[Date Prev][Date Next][Thread Prev][Thread Next][Date Index][Thread Index]

Re: [Condor-users] Problems with jobs



> Basically I have a pool with a shared file system and 25 machines.
These
> are
> all very powerfull.
> I think the weakest link in my chain is my submitting machine which is
> just
> a lone server with its
> own configuration. Its a 1ghz 512mb Mini ITX box. Not the fastest in
the
> world and has a few
> other applications running (required).
> 
> Is this the machine I should set JOB_START_COUNT on? or should it be
set
> on
> the machines that
> actually run the jobs?

The submitting (the machine running condor_schedd) needs this setting.
This is a schedd setting.
 
> How many of these is normal?
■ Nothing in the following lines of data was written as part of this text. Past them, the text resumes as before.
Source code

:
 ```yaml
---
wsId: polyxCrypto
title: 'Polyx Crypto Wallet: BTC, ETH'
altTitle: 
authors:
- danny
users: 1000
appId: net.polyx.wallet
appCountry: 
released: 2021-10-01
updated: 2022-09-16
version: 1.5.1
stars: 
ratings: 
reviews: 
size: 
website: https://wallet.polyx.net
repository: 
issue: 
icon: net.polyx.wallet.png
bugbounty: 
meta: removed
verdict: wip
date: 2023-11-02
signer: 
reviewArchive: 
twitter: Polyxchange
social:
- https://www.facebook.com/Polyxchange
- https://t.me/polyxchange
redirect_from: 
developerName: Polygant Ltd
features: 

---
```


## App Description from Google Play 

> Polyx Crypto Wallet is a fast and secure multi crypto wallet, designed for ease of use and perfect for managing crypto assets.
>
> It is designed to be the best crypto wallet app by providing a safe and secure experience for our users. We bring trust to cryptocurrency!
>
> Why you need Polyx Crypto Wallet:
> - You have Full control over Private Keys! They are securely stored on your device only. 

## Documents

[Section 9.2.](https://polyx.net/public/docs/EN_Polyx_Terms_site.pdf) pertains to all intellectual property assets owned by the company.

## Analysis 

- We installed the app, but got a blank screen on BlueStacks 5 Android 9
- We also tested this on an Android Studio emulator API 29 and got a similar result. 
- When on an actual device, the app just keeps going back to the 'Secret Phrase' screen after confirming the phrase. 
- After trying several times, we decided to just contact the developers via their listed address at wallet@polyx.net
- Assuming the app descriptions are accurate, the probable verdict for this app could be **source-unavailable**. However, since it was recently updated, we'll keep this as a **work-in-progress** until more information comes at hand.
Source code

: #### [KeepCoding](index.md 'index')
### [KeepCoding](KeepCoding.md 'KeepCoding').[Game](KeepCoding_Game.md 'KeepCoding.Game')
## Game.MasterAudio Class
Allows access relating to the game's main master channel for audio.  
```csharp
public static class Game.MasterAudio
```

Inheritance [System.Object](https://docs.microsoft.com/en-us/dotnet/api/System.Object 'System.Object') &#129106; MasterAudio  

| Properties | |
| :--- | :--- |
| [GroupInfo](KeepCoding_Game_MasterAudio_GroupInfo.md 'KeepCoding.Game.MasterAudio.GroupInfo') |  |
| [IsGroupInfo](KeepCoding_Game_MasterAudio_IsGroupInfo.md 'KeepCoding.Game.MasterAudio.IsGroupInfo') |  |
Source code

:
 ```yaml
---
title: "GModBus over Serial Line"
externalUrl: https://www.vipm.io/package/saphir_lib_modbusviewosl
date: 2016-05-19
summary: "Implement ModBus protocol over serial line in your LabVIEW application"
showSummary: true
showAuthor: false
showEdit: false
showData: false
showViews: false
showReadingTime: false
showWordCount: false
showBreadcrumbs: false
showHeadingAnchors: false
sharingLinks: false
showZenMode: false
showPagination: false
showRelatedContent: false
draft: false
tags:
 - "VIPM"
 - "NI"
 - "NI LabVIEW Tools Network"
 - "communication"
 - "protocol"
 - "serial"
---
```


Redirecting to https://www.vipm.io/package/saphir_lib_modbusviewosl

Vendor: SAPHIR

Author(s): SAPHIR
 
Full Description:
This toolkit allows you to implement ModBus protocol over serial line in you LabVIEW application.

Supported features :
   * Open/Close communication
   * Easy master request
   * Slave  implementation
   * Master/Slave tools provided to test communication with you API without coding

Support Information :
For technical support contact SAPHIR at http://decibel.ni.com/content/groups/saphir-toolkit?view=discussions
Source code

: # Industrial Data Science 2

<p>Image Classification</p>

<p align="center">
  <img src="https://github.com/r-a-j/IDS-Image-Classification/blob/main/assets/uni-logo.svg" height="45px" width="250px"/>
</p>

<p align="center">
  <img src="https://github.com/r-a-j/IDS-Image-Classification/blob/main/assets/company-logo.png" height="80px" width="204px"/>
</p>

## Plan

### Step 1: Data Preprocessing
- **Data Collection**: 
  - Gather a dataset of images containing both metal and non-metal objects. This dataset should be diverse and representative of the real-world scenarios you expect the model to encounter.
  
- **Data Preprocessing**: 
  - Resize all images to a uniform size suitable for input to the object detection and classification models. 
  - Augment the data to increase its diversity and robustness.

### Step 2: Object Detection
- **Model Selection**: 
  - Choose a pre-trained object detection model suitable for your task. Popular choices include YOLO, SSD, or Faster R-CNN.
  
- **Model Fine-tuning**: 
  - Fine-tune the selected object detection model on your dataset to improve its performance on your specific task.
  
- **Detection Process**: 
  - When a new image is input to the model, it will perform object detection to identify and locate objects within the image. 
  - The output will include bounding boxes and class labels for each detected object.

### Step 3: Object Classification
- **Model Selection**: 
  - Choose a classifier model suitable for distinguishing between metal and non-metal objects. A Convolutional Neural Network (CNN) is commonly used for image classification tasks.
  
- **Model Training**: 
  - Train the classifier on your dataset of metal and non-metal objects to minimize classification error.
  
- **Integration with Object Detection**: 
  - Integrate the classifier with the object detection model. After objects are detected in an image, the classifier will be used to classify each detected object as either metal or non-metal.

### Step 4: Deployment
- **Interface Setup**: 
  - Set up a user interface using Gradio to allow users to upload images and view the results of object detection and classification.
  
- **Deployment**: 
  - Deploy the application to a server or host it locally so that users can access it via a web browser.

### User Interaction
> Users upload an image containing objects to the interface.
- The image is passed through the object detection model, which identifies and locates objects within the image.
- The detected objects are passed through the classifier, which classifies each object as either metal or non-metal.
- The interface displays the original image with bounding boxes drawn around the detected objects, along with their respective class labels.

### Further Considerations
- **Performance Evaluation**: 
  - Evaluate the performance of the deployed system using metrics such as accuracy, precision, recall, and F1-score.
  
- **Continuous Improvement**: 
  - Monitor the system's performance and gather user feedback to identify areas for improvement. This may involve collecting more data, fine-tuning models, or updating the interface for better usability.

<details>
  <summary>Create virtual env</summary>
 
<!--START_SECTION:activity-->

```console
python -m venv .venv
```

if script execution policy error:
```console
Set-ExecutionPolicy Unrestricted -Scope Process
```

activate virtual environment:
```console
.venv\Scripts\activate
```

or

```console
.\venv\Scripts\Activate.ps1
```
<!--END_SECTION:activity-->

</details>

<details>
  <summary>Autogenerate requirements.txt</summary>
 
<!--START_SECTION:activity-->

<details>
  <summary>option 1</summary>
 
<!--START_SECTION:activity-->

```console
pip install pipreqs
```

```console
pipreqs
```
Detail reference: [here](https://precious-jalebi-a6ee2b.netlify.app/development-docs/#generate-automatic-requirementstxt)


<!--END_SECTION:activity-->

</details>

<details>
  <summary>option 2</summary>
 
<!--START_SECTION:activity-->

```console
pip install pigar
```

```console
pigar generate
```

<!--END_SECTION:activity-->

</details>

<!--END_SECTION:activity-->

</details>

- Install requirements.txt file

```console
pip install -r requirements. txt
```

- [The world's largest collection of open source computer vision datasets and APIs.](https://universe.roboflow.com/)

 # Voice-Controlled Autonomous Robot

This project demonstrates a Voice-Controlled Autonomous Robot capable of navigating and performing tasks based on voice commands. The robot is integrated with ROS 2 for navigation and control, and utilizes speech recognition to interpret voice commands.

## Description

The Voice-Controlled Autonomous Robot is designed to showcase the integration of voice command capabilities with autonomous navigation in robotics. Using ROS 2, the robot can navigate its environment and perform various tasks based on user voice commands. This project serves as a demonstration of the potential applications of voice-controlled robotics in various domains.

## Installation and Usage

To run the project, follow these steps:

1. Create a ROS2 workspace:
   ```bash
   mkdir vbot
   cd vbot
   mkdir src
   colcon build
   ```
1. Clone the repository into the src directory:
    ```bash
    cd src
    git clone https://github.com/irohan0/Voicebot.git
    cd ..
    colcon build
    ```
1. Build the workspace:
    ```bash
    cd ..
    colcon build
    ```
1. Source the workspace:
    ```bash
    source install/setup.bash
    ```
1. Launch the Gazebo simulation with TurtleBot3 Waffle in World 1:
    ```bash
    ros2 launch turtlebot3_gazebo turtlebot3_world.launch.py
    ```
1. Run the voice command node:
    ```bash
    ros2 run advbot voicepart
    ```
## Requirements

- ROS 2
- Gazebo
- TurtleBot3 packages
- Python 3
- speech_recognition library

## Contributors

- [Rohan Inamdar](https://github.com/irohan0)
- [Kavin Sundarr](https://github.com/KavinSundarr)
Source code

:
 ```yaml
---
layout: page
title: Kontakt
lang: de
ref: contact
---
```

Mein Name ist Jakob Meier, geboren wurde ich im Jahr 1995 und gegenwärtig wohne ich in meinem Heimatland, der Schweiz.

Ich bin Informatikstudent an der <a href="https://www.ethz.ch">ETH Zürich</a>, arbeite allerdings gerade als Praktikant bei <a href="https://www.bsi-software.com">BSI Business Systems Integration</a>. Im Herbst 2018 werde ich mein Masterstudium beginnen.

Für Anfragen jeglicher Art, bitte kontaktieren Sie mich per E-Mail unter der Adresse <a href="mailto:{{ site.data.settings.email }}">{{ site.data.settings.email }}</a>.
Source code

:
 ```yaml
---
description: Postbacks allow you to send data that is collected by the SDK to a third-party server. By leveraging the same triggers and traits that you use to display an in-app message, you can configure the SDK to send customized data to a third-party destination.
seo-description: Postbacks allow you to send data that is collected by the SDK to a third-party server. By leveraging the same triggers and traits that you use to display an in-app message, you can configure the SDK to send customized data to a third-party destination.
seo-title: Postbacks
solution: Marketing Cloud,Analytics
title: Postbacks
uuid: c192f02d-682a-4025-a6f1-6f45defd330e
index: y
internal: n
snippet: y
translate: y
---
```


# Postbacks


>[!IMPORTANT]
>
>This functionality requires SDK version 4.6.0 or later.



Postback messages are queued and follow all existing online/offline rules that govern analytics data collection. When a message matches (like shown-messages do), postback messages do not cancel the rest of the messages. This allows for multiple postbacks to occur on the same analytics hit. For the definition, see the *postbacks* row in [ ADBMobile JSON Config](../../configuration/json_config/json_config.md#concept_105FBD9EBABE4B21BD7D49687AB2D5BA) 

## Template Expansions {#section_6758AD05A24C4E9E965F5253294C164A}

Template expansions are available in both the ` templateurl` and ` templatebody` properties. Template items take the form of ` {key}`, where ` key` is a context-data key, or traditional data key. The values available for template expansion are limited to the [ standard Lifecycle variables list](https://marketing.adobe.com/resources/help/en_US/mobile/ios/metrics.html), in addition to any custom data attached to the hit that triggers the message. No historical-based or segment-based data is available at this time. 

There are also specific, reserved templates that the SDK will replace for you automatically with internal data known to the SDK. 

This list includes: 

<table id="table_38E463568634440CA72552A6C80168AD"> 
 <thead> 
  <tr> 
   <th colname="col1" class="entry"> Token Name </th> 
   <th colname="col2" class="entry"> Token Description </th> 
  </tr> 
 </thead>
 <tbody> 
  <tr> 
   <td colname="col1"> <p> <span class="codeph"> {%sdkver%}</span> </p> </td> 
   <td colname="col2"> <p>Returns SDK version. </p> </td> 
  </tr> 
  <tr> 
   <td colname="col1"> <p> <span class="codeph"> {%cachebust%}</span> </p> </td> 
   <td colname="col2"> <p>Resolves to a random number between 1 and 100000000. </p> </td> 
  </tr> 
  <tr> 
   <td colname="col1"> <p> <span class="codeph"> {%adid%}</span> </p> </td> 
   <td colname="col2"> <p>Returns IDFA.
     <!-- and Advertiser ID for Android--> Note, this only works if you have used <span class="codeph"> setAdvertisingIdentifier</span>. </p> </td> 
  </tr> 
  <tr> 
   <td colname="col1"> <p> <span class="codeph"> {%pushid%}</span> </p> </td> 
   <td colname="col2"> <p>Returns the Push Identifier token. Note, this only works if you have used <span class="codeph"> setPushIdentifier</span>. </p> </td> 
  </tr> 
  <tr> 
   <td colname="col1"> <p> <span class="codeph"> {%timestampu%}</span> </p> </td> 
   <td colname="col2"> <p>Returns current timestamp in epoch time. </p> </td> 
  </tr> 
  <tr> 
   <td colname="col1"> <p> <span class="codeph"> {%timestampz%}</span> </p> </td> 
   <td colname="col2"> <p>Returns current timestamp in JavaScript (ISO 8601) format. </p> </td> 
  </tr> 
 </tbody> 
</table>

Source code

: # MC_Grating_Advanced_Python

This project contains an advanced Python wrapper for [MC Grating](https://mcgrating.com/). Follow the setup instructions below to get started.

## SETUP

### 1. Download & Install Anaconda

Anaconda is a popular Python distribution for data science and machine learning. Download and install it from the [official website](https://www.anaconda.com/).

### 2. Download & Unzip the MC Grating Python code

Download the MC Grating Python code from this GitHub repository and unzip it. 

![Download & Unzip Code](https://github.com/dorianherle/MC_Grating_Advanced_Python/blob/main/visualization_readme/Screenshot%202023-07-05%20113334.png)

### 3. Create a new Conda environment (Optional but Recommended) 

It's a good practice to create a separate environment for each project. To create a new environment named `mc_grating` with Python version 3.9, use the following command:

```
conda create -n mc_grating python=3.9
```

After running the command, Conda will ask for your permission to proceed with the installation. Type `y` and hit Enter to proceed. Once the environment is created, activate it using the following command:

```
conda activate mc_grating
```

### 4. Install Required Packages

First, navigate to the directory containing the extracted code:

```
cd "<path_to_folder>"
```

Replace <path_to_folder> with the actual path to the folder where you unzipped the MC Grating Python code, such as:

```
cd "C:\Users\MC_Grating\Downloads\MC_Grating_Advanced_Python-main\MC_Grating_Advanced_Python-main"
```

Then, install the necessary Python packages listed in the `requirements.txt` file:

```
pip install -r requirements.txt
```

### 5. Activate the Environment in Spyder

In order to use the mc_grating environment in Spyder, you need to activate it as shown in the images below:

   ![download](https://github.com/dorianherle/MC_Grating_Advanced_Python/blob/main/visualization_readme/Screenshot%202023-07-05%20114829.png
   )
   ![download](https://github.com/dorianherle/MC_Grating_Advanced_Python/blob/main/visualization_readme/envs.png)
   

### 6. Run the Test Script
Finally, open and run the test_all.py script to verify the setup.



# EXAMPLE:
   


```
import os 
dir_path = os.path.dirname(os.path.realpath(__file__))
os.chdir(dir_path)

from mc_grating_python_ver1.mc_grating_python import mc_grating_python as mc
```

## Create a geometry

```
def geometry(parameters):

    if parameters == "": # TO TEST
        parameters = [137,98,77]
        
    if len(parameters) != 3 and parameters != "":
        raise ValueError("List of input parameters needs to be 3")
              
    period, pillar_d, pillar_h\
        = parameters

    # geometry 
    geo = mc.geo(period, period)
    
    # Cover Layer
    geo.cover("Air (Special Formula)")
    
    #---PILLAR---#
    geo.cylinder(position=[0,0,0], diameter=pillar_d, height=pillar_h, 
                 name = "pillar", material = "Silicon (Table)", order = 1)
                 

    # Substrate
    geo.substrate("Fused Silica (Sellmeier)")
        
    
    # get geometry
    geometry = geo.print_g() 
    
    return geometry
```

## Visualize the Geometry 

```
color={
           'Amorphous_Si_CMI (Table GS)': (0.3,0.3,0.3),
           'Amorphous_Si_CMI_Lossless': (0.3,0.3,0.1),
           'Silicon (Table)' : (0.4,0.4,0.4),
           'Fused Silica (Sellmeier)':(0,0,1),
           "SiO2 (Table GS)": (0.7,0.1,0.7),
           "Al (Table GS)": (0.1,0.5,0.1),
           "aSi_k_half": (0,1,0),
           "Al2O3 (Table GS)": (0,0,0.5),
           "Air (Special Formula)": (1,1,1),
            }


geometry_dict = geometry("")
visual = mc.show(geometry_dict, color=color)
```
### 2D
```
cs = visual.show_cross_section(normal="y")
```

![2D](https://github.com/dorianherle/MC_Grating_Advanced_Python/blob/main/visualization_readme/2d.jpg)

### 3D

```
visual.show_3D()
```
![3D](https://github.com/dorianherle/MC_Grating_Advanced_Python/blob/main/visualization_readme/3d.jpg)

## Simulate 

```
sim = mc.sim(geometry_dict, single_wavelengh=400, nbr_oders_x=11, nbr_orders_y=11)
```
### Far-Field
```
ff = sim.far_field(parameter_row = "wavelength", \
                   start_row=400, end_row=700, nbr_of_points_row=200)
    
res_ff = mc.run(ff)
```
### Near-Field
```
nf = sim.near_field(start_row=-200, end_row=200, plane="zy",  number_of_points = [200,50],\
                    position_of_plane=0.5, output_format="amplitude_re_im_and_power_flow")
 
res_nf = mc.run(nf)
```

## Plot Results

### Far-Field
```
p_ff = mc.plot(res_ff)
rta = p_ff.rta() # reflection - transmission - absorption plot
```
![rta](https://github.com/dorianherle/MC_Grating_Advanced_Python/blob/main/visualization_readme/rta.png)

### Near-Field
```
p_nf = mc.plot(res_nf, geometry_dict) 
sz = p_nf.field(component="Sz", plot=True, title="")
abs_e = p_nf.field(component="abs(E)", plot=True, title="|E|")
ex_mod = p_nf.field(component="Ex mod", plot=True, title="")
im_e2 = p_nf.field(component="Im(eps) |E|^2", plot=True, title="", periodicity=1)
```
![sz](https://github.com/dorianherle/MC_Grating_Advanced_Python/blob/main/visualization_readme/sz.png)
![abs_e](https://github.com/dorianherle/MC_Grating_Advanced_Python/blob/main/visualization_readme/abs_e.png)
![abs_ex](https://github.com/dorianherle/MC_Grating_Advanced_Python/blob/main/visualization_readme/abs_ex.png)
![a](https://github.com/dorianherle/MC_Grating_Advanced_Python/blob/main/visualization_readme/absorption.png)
I am submitting a 1000 job cluster to the
> pool
> with 25 machines (50 vms).

You'll get a condor_shadow process spawned for every job that is running
in your system. So if you have 50 VMs you'll get 50 condor_shadow
processes spawned on your submitting machine if you end up with all VMs
occupied.
 
> Looks like I may be running low on memory on my submitting machine as
> well.

That can hurt.
 
> Im still unsure to some of this.... where exactly is the problem
lying,,
> the
> submitter or the executers?

It's hard to say. Are all your execute nodes the same type of machine
(memory, disk space, architecture, processor, OS)? If you take one
cluster of jobs where a few jobs are running but the majority are not
and you say:

condor_q -ananlyze <cluster>.<proc>

Where <cluster> is the cluster ID and <proc> is the process ID of one
the jobs that is NOT running, what does the output look like?

- Ian